→ **What is required**:
Please count the lines in the records below that include the word "alpha" and report only the total.

Supplied data Block Start

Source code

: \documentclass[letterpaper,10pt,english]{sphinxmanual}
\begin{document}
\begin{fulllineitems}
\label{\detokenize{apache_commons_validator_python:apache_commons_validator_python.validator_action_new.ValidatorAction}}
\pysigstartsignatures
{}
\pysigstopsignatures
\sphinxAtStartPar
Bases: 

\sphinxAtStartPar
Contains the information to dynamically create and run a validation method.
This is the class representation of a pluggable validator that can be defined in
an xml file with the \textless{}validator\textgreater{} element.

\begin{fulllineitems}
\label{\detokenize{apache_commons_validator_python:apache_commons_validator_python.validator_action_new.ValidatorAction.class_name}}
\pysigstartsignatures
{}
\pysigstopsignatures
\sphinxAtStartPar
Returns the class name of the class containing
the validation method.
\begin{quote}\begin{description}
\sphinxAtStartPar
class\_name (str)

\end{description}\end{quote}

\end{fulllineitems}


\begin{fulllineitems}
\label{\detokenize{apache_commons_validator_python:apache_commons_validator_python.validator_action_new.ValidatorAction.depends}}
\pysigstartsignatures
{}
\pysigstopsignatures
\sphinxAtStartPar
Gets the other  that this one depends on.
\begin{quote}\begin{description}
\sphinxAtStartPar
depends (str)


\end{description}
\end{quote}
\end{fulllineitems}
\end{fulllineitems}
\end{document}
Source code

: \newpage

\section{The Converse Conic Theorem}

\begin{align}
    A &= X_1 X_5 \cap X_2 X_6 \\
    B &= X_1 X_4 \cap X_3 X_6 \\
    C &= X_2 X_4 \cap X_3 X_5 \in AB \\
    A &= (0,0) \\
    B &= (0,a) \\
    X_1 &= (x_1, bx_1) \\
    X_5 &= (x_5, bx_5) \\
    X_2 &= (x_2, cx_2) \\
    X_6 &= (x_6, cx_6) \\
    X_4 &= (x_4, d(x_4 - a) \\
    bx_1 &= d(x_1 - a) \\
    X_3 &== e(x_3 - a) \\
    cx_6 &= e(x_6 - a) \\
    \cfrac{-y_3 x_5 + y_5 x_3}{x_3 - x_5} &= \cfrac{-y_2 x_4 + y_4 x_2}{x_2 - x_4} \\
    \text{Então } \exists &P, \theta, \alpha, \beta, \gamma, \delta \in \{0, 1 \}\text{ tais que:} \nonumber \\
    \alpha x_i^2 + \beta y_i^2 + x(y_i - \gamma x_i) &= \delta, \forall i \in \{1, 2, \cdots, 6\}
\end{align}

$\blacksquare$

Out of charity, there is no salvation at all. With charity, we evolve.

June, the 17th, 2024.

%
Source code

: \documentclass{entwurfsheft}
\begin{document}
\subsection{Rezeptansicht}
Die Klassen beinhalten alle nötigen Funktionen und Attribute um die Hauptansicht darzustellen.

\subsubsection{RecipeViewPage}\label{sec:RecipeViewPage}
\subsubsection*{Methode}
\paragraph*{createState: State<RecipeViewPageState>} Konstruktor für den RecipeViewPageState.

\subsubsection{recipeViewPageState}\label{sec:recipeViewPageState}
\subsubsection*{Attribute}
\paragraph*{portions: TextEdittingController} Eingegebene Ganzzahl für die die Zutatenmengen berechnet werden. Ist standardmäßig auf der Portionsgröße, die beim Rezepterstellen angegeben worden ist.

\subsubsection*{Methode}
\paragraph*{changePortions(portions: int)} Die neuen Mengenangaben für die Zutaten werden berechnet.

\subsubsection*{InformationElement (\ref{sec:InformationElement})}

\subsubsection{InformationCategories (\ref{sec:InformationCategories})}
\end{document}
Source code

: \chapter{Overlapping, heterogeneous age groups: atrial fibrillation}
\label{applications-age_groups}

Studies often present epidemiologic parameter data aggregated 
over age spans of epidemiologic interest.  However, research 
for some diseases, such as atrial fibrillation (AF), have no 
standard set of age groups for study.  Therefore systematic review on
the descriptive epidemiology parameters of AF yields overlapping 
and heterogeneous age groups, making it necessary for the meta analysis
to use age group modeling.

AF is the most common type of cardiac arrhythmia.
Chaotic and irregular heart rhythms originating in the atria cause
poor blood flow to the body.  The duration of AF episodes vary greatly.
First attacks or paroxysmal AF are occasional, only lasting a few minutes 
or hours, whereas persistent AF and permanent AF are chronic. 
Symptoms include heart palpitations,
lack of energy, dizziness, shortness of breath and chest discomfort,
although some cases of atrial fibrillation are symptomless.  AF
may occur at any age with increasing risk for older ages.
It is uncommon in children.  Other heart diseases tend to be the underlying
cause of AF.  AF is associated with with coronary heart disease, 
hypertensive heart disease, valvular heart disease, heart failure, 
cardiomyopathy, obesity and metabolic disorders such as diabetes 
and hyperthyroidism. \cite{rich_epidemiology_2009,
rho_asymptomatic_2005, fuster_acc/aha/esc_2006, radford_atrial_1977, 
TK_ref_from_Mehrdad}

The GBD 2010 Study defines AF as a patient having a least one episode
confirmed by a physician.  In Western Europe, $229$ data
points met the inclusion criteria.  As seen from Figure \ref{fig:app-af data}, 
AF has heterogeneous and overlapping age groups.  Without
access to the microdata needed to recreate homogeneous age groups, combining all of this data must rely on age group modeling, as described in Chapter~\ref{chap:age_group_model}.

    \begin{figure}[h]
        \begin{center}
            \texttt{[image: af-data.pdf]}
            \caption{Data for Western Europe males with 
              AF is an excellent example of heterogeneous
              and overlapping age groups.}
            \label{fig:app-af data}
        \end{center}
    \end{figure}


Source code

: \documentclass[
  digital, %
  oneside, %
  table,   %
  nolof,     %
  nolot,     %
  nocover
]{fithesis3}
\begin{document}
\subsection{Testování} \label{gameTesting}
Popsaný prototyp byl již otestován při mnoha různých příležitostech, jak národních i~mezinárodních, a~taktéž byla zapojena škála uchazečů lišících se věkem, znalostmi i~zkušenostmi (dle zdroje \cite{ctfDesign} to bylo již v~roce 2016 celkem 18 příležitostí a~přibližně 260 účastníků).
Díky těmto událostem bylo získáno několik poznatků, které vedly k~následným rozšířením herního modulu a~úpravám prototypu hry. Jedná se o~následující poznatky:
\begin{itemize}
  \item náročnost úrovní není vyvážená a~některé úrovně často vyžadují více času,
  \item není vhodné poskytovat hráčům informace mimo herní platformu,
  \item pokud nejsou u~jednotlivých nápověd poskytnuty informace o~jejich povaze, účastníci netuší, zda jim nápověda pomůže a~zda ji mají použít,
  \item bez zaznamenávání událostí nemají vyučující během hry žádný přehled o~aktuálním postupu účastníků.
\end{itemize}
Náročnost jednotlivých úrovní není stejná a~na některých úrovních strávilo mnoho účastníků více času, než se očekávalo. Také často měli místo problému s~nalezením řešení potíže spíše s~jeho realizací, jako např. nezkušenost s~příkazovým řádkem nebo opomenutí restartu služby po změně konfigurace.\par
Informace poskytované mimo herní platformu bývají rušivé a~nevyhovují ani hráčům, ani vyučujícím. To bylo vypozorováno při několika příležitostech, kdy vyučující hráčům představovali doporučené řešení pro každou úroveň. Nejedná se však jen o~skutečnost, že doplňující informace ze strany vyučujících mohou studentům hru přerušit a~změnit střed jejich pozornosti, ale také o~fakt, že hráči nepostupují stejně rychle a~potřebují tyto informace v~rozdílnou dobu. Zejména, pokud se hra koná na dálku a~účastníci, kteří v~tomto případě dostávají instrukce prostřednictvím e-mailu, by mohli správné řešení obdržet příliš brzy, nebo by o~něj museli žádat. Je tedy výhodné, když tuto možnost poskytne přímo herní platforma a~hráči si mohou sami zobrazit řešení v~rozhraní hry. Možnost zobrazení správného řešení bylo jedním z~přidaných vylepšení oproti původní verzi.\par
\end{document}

Supplied data Block End

→ **Response for this exercise**:
2